Autrement dit, de nombreux électeurs ont voté Macron pour faire barrage à Marine Le Pen, mais ils ne souhaitent pas que Macron gouverne. Voilà la France écartelée, fracturée, divisée plus que jamais.

Présidentielle : La France polytraumatisée

Les législatives : Macron affaibli

Puis, il y a eu les législatives. Elles ont confirmé le rejet d’Emmanuel Macron par les Français. Le président a perdu la majorité absolue. Le nouveau parti macroniste, Renaissance, ne totalise que 170 députés (dont 4 apparentés) le Rassemblement National 89 députés (dont un apparenté), la France Insoumise avec la Nupes 75 députés, les Républicains 62 députés… Les différents partis favorables au président de la République ne totalisant que 254 sièges sur 577, ils n’ont qu’une majorité relative.
Cette instabilité politique empêche le Président de la République de mener les réformes qu’il a annoncées pendant la campagne et, notamment, celle de la réforme des retraites. D’où son courroux.

Une nouvelle cohabitation ?

Mais de nouvelles élections législatives ne seraient pas favorables aux partis macronistes. Le Président le sait bien. Les problèmes économiques et sociaux liés à l’explosion de l’inflation, l’augmentation insensée des prix de l’énergie et des denrées alimentaires seraient fatales aux élus proches du pouvoir. Et profiteraient d’abord au Rassemblement national, ensuite à la France insoumise.

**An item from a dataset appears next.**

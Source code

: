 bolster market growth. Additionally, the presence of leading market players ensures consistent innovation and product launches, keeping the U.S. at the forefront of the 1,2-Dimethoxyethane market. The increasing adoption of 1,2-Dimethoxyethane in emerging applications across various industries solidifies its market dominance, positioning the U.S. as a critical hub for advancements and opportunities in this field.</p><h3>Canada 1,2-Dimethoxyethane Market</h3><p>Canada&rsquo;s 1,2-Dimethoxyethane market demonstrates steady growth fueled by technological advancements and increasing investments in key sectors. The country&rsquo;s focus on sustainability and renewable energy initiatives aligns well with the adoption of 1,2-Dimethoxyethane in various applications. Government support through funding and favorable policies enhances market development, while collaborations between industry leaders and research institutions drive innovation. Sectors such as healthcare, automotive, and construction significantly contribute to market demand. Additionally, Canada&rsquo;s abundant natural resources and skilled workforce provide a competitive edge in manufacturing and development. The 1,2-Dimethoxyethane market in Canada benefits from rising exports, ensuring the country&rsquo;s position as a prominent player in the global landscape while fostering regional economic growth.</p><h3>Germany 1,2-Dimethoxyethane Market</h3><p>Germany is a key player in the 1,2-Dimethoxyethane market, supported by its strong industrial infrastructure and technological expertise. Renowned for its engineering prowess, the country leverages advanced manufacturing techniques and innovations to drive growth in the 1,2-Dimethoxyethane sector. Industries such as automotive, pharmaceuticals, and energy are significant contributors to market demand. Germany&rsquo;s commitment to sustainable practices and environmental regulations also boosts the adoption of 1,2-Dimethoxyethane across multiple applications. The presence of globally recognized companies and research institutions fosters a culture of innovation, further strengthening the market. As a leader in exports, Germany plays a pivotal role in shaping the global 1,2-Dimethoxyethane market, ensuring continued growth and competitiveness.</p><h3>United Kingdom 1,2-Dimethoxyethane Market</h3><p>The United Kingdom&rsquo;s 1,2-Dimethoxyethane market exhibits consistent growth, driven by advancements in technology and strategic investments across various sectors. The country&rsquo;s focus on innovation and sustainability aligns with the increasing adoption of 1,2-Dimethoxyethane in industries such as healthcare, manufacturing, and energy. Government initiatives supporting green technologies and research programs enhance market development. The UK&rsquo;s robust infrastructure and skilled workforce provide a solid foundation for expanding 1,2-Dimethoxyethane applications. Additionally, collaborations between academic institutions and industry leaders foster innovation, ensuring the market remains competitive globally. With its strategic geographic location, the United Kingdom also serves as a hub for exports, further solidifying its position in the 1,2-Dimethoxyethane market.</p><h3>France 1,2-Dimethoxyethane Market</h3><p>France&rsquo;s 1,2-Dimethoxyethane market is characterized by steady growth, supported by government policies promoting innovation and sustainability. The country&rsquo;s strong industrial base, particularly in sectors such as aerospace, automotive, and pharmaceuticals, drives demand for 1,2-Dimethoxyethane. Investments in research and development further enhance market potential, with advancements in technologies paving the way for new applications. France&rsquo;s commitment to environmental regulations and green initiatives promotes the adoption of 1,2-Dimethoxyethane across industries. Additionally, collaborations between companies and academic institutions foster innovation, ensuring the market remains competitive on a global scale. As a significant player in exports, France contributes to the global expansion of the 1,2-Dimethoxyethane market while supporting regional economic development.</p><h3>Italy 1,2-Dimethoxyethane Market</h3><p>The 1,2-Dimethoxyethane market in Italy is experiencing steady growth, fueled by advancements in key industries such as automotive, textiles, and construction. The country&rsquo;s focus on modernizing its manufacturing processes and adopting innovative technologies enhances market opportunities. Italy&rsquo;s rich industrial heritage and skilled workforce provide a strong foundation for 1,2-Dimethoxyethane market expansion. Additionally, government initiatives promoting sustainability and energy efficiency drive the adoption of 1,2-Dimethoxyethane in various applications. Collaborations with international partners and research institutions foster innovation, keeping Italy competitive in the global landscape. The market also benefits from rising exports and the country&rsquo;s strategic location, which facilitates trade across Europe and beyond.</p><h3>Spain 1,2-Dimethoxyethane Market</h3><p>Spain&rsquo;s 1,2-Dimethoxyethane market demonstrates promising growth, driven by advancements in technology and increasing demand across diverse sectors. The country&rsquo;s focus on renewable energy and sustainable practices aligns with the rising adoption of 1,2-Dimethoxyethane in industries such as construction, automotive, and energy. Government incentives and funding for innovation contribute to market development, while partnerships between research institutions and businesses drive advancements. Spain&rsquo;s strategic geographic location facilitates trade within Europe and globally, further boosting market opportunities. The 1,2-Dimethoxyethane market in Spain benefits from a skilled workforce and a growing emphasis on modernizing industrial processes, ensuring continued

C’est ici, sans doute, qu’Emmanuel Macron joue une nouvelle carte, celle de la cohabitation. Comme ce fut le cas à plusieurs reprises sous la 5ᵉ République, avec Mitterrand et Chirac.
La France étant dans une situation économique et sociale catastrophique, pourquoi ne pas faire porter une partie du fardeau à l’opposition ? Celle de droite ou celle de gauche, peu importe. Ainsi, la responsabilité politique des échecs à venir dans les prochains mois serait largement partagée.
Fiction ? Peut-être. Mais qui peut dire que Macron n’y a pas pensé?